I'd like to start by saying that this isn't usually the sort of thing I listen to - anything with "dance" in its description I normally avoid like the plague. Alec Empire is different - he is possibly better known as the man behind Atari Teenage Riot (whose material I also like, although its probably less accessible than this album), and comes across as a dance/electronica kinda guy with a political agenda, using messed up riffing and drums to compliment his electronic beats, and, far from the one-line lyric sheets beloved of most of the dance nation, has "full" lyrics and lyrical themes (although usually with a political twist).
Therefore, I'd recommend anyone into extreme music (or "sonic carnage", if you prefer) check this album out, as its not a pure dance record - the closest thing I had enjoyed previous to Empire was Mike Patton's work with Merzbow as Maldoror, and Merzbow himself, but I rather like it. Anyway, onto the tracks themselves; Intelligence and Sacrifice is a 2 disc album, so, disc 1 -
1 - Path of Destruction (4:29)
My personal favourite track from the album, and a traditional kind of opening feel to it. It has Alec giving a bit of spoken word over an ominous note for the first minute, then launches itself, via a powerful scream of "Path of Destruction!", into one of the fastest beats of the album, with interspersed lyrics and a chant of "Destroy - Destruction".
2 - Ride, The (3:49)
This slows down from the breakneck PoD, with more relaxed vocals and beat - its not necessarily bad, just nothing spectacular, and is a welcome break between PoD and Tear it Out.
3 - Tear it Out (1:56)
Short and sharp, this track starts with a statement of defiance ("Alec Empire - you ain't killin' me.."), and returns to the screaming, vocodered vocals (well, moreso than usual - the entire album's vocal track is vocodered) and speed of the first song, although with speedy riffing instead of beats. Only complaint is that the vocals seems to have been given a bit too much in the production, so that they sometimes override the guitars, which is a shame. Still earns full marks though.
4 and 5 - Everything Starts with a **** (1:57 + 2:30)
Despite being rather provocatively named, this is one of the most noticeably political songs - the lyrics revolving around an idea of "the land of freedom and hypocrisy". This is one of the songs which attaches itself to an untitled track (hence the two song lengths), but the two meld seemlessly (the second even retaining the "Everything Starts with a ****" line), so I can't see the point.
6 and 7 - Killing Machine (3:53 + 1:18)
One of the catchier songs of the album with an infectious guitar part dominating the the track (though it retains Alec's screeched vocal style in "She's a killing machine, but she won't kill me"). One of the least dynamic album tracks, it still has huge appeal as a fun song rather than a political one. It segues into an untitled, which mainly consists of weird electronic noises, though it has the Killing Machine riff in it.

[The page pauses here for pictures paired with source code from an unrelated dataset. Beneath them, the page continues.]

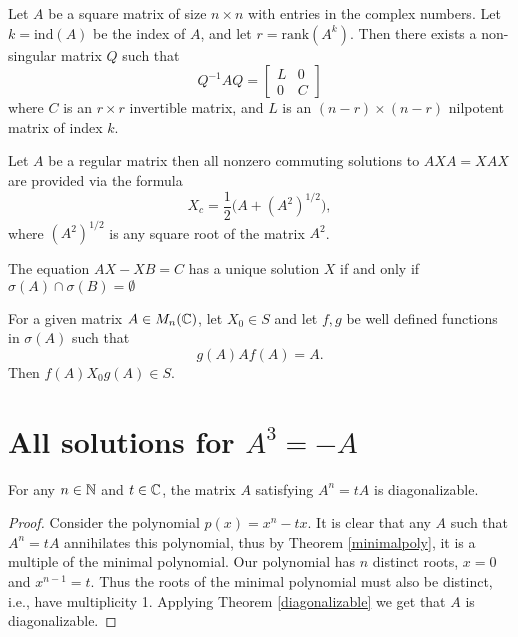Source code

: \documentclass{article}
\begin{document}
\begin{theorem} \label{core-nilpotent}
Let $A$ be a square matrix of size $n \times n$ with entries in the complex numbers. Let $k = \mathrm{ind}(A)$ be the index of $A$, and let $r = \mathrm{rank}(A^k)$. Then there exists a non-singular matrix $Q$ such that
\[
Q^{-1}AQ = 
\begin{bmatrix}
    L & 0 \\
    0 & C
\end{bmatrix}
\]
where $C$ is an $r \times r$ invertible matrix, and $L$ is an $(n-r) \times (n-r)$ nilpotent matrix of index $k$.
\end{theorem}

\begin{theorem} \label{invertible}
  Let $A$ be a regular matrix then all nonzero commuting solutions to $A X A = X A X$ are provided via the formula
  \[X_c = \frac{1}{2} \bigl( A + (A^2)^{1/2} \bigl),\]
  where $(A^2)^{1/2}$ is any square root of the matrix $A^2$.
\end{theorem}

\begin{theorem} \label{Sylverster-equation}
  The equation $AX - XB = C$ has a unique solution $X$ if and only if $\sigma (A) \cap \sigma (B) = \emptyset$
\end{theorem}

\begin{theorem} \label{generating-solutions}
  For a given matrix $A \in M_n (\mathbb{C})$, let $X_0 \in S$ and let $f, g$ be well defined functions in $\sigma (A)$ such that
  \[g(A) A f(A) = A.\]
  Then $f(A) X_0 g(A) \in S$.
\end{theorem}

\section{All solutions for $A^3 = -A$}

\begin{theorem} \label{periodic-diagonal}
  For any $n \in \mathbb{N}$ and $t \in \mathbb{C}$, the matrix $A$ satisfying $A^n = t A$ is diagonalizable.
\end{theorem}

\begin{proof}
  Consider the polynomial $p(x) = x^n - t x$.
  It is clear that any $A$ such that $A^n = t A$ annihilates this polynomial, thus by Theorem \ref{minimalpoly}, it is a multiple of the minimal polynomial.
  Our polynomial has $n$ distinct roots, $x = 0$ and $x^{n - 1} = t$.
  Thus the roots of the minimal polynomial must also be distinct, i.e., have multiplicity 1.
  Applying Theorem \ref{diagonalizable} we get that $A$ is diagonalizable.
\end{proof}
\end{document}
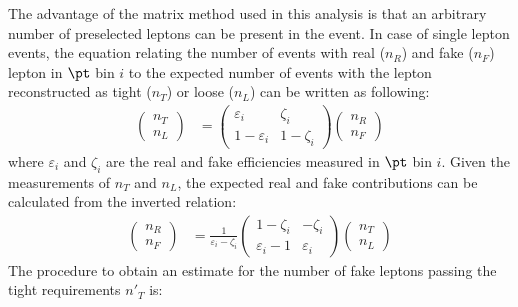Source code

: The advantage of the matrix method used in this analysis is that an arbitrary number of preselected leptons can be present in the event. In case of single lepton events, the equation relating the number of events with real ($n_R$) and fake ($n_F$) lepton in $\pt$ bin $i$ to the expected number of events with the lepton reconstructed as tight ($n_T$) or loose ($n_L$) can be written as following:
\begin{align*}
  \begin{pmatrix} n_T \\ n_L \end{pmatrix} 
  &= 
  \begin{pmatrix}
  \varepsilon_i & \zeta_i \\ 1-\varepsilon_i & 1-\zeta_i
  \end{pmatrix} 
  \begin{pmatrix} n_R \\ n_F \end{pmatrix}
\end{align*}
where $\varepsilon_i$ and $\zeta_i$ are the real and fake efficiencies measured in $\pt$ bin $i$. Given the measurements of $n_T$ and $n_L$, the expected real and fake contributions can be calculated from the inverted relation:
\begin{align*}
  \begin{pmatrix} n_R \\ n_F \end{pmatrix} 
  &= 
  \frac{1}{\varepsilon_i-\zeta_i}
  \begin{pmatrix}
  1-\zeta_i & -\zeta_i \\ \varepsilon_i-1 & \varepsilon_i	
  \end{pmatrix} 
  \begin{pmatrix} n_T \\ n_L \end{pmatrix}
\end{align*}
The procedure to obtain an estimate for the number of fake leptons passing the tight requirements $n'_T$ is:
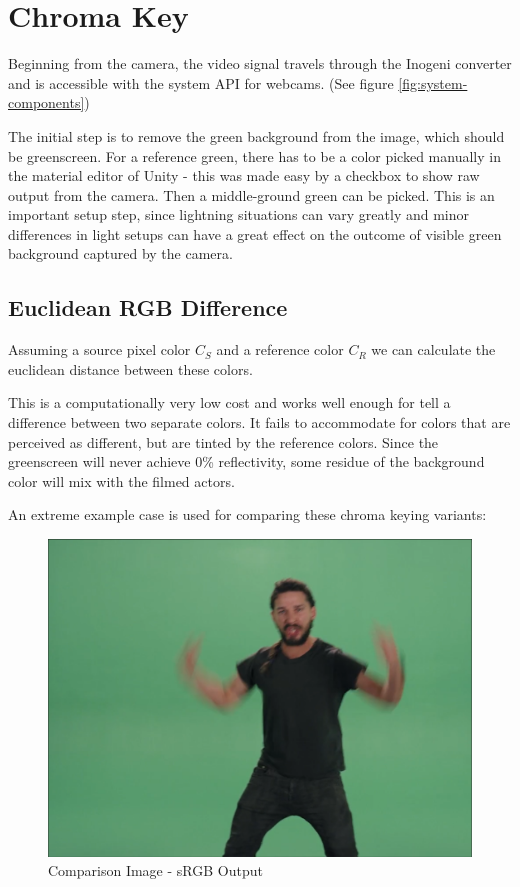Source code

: \section{Chroma Key}

Beginning from the camera, the video signal travels through the Inogeni 
converter and is accessible with the system API for webcams. 
(See figure \ref{fig:system-components})

The initial step is to remove the green background from the image, which should 
be greenscreen. For a reference green, there has to be a color picked 
manually in the material editor of Unity - this was made easy by a checkbox to 
show raw output from the camera. Then a middle-ground green can be 
picked. This is an important setup step, since lightning situations can vary 
greatly and minor differences in light setups can have a great effect on the 
outcome of visible green background captured by the camera.
\newline
\subsection{Euclidean RGB Difference}
Assuming a source pixel color $C_S$ and a reference color $C_R$ we can 
calculate the euclidean distance between these colors.

This is a computationally very low cost and works well enough for tell a 
difference between two separate colors. It fails to accommodate for colors that 
are perceived as different, but are tinted by the reference colors. Since the 
greenscreen will never achieve 0\% reflectivity, some residue of the background 
color will mix with the filmed actors.

An extreme example case is used for comparing these chroma keying variants:

\begin{figure}[htb]
	\includegraphics[width=\textwidth]{_raw_resources/Comparison_Example.png}
	\caption{Comparison Image - sRGB Output}
	\label{fig:chroma:color}
\end{figure}

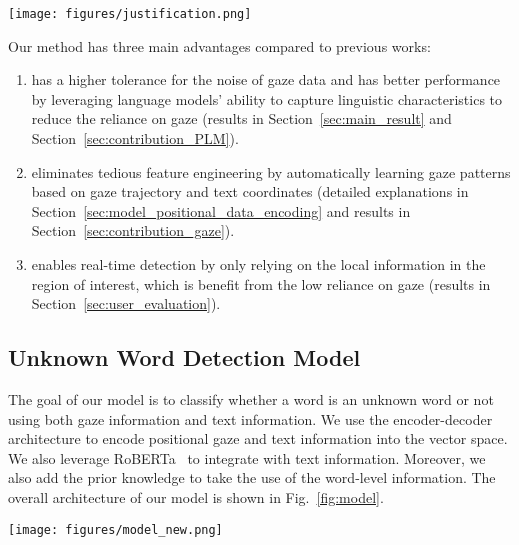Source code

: \begin{figure*}
  \centering
   \texttt{[image: figures/justification.png]}
  \caption{Methodology for Detecting Unknown Words Using Integrated Text and Gaze Information. This integrated approach leverages both linguistic and user-dependent factors to effectively identify unknown words.}
  \label{fig:justification} 
\end{figure*}

Our method has three main advantages compared to previous works:
\begin{enumerate}
    \item \name{} has a higher tolerance for the noise of gaze data and has better performance by leveraging language models' ability to capture linguistic characteristics to reduce the reliance on gaze (results in Section~\ref{sec:main_result} and Section~\ref{sec:contribution_PLM}).
    \item \name{} eliminates tedious feature engineering by automatically learning gaze patterns based on gaze trajectory and text coordinates (detailed explanations in Section~\ref{sec:model_positional_data_encoding} and results in Section~\ref{sec:contribution_gaze}).
    \item \name{} enables real-time detection by only relying on the local information in the region of interest, which is benefit from the low reliance on gaze (results in Section~\ref{sec:user_evaluation}).
\end{enumerate}

\subsection{Unknown Word Detection Model}
\label{sec:method_model}
The goal of our model is to classify whether a word is an unknown word or not using both gaze information and text information. We use the encoder-decoder architecture to encode positional gaze and text information into the vector space. We also leverage RoBERTa~\cite{liu2019roberta} to integrate with text information. Moreover, we also add the prior knowledge to take the use of the word-level information. The overall architecture of our model is shown in Fig.~\ref{fig:model}.

\begin{figure*}[htbp]
  \centering
  \texttt{[image: figures/model\_new.png]}
  \caption{Our model includes an encoder-decoder model to encode positional data, a pre-trained RoBERTa to encode text information, and learnable embeddings to encode the knowledge. The concatenation of these three matrices is input to a binary classifier.}
  \label{fig:model} 
\end{figure*}

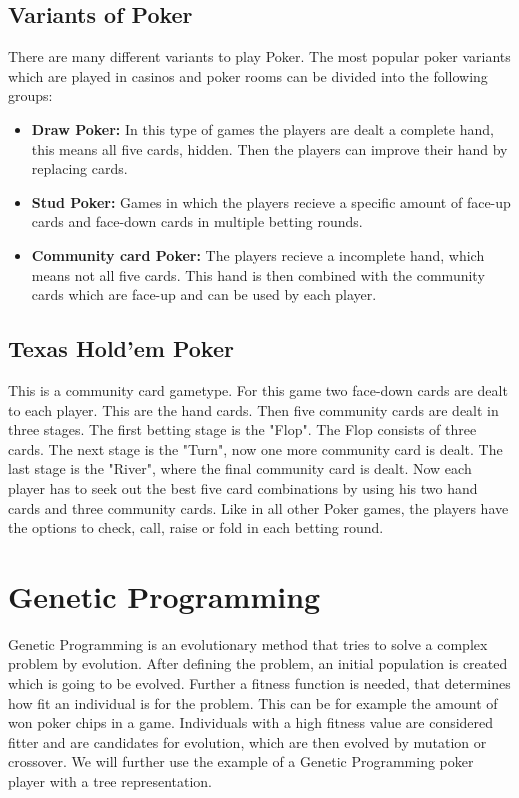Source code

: \documentclass[12pt,fleqn,a4paper]{article}
\begin{document}
\subsection{Variants of Poker}
There are many different variants to play Poker. The most popular poker variants which are played in casinos and poker rooms can be divided into the following groups:
\begin{itemize}
	\item \textbf{Draw Poker:} In this type of games the players are dealt a complete hand, this means all five cards, hidden. Then the players can improve their hand by replacing cards.
	\item \textbf{Stud Poker:} Games in which the players recieve a specific amount of face-up cards and face-down cards in multiple betting rounds.
	\item \textbf{Community card Poker:} The players recieve a incomplete hand, which means not all five cards. This hand is then combined with the community cards which are face-up and can be used by each player.
\end{itemize}

\subsection{Texas Hold'em Poker}
This is a community card gametype. For this game two face-down cards are dealt to each player. This are the hand cards.
Then five community cards are dealt in three stages. The first betting stage is the "Flop". The Flop consists of three cards. The next stage is the "Turn", now one more community card is dealt. The last stage is the "River", where the final community card is dealt. Now each player has to seek out the best five card combinations by using his two hand cards and three community cards. Like in all other Poker games, the players have the options to check, call, raise or fold in each betting round.

\newpage


\section{Genetic Programming}
\label{sec:genprog}
Genetic Programming is an evolutionary method that tries to solve a complex problem by evolution.
After defining the problem, an initial population is created which is going to be evolved.
Further a fitness function is needed, that determines how fit an individual is for the problem.
This can be for example the amount of won poker chips in a game.
Individuals with a high fitness value are considered fitter and are candidates for evolution, which are then evolved by mutation or crossover.
We will further use the example of a Genetic Programming poker player with a tree representation.
\end{document}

8 - Addicted to You (3:51)
The first and, as far as I know, only single from the album, this is a slower song compared to many of the rest of the tracks. While it has a large drum beat in the background throughout, and naturally revolving around the line "Addicted to You", it also samples from the Matrix (Trinity saying "It doesn't matter what I believe" and later, some of the film's theme music).
9 - Intelligence and Sacrifice (3:39)
The title track, even after hearing the rest of the album, though it is slightly less user friendly (closer to PoD, complete with "Intelligence and Sacrifice" shouts and heavier guitars and beats), is still a fantastic song.
10 - Death Favours the Enemy (3:50)
Possibly the loudest song on the album, and with one of the most chantable chants. One of my favourites.
11 - Buried Alive (3:06)
Although good, Buried Alive seems a bit generic, having heard the previous 10 tracks. Not recommended as a starting point, though it still has a good chant going for it.
12 - ...And Never Be Found (4:21)
Features the quietest, most relaxed vocals on the album; this is almost certainly a "coming down" from the high of the rest of the album. Nothing too spectacular, but more relaxing than the rest of the first disc.
13 and 14 - New World Order (3:24 and 10:28)
Not one of my favourites, but something of a return of energy after track 12, and one of the most discernible actual songs on the album. After it moves into an untitled, it becomes just a big electronic experiment bit, which is good in the background, but grows a little monotonous on its own.
This is a short review of disc 2, as it has no vocals - though longer than the first disc (by 20 minutes - it is 72 mins long). The second disc is much less metal than the first, and more just Alec experimenting with his technology. The first track is 30 minutes long, and after that they simply fluctuate in length - the whole disc is essentially an instrumental. Alec's Ladder is one of the highlights for me.
The second disc has its first track reprised in a much shorter version at its end, designed so that, when set on repeat, the disc will almost seamlessly repeat into itself, forever, if you want. Its fun to have on in the background, but basically grows boring on its own.
Overall, 3.5/5 - strong, but not amazing.